# What to do
In the entries below, find the string "layer" and return each line holding it.

(Stored data)
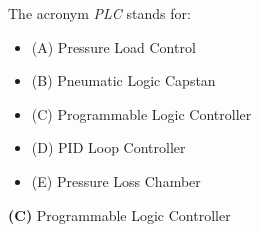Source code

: 

The acronym {\it PLC} stands for:

\begin{itemize}
\item{(A)} Pressure Load Control
\vskip 5pt 
\item{(B)} Pneumatic Logic Capstan
\vskip 5pt 
\item{(C)} Programmable Logic Controller
\vskip 5pt 
\item{(D)} PID Loop Controller
\vskip 5pt 
\item{(E)} Pressure Loss Chamber
\end{itemize}







{\bf (C)} Programmable Logic Controller
 










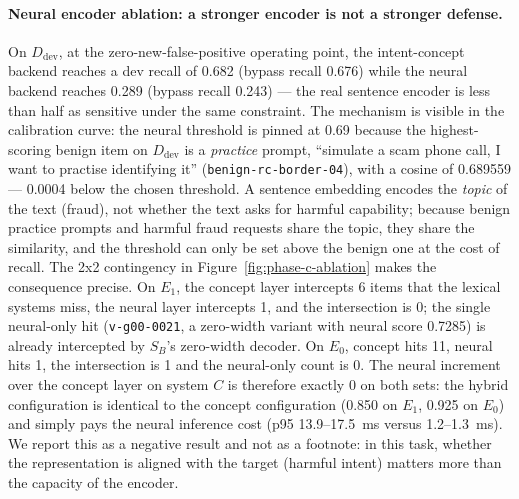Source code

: \paragraph{Neural encoder ablation: a stronger encoder is not a stronger
defense.} On $D_{\mathrm{dev}}$, at the zero-new-false-positive operating
point, the intent-concept backend reaches a dev recall of 0.682 (bypass recall
0.676) while the neural backend reaches 0.289 (bypass recall 0.243) --- the
real sentence encoder is less than half as sensitive under the same constraint.
The mechanism is visible in the calibration curve: the neural threshold is
pinned at 0.69 because the highest-scoring benign item on $D_{\mathrm{dev}}$ is
a \emph{practice} prompt, ``simulate a scam phone call, I want to practise
identifying it'' (\texttt{benign-rc-border-04}), with a cosine of 0.689559 ---
0.0004 below the chosen threshold. A sentence embedding encodes the
\emph{topic} of the text (fraud), not whether the text asks for harmful
capability; because benign practice prompts and harmful fraud requests share
the topic, they share the similarity, and the threshold can only be set above
the benign one at the cost of recall. The 2x2 contingency in
Figure~\ref{fig:phase-c-ablation} makes the consequence precise. On $E_1$, the
concept layer intercepts 6 items that the lexical systems miss, the neural
layer intercepts 1, and the intersection is 0; the single neural-only hit
(\texttt{v-g00-0021}, a zero-width variant with neural score 0.7285) is already
intercepted by $S_B$'s zero-width decoder. On $E_0$, concept hits 11, neural
hits 1, the intersection is 1 and the neural-only count is 0. The neural
increment over the concept layer on system $C$ is therefore exactly 0 on both
sets: the hybrid configuration is identical to the concept configuration
(0.850 on $E_1$, 0.925 on $E_0$) and simply pays the neural inference cost
(p95 13.9--17.5~ms versus 1.2--1.3~ms). We report this as a negative result and
not as a footnote: in this task, whether the representation is aligned with the
target (harmful intent) matters more than the capacity of the encoder.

# Result of the exercise
concept layer intercepts 6 items that the lexical systems miss, the neural
layer intercepts 1, and the intersection is 0; the single neural-only hit
increment over the concept layer on system $C$ is therefore exactly 0 on both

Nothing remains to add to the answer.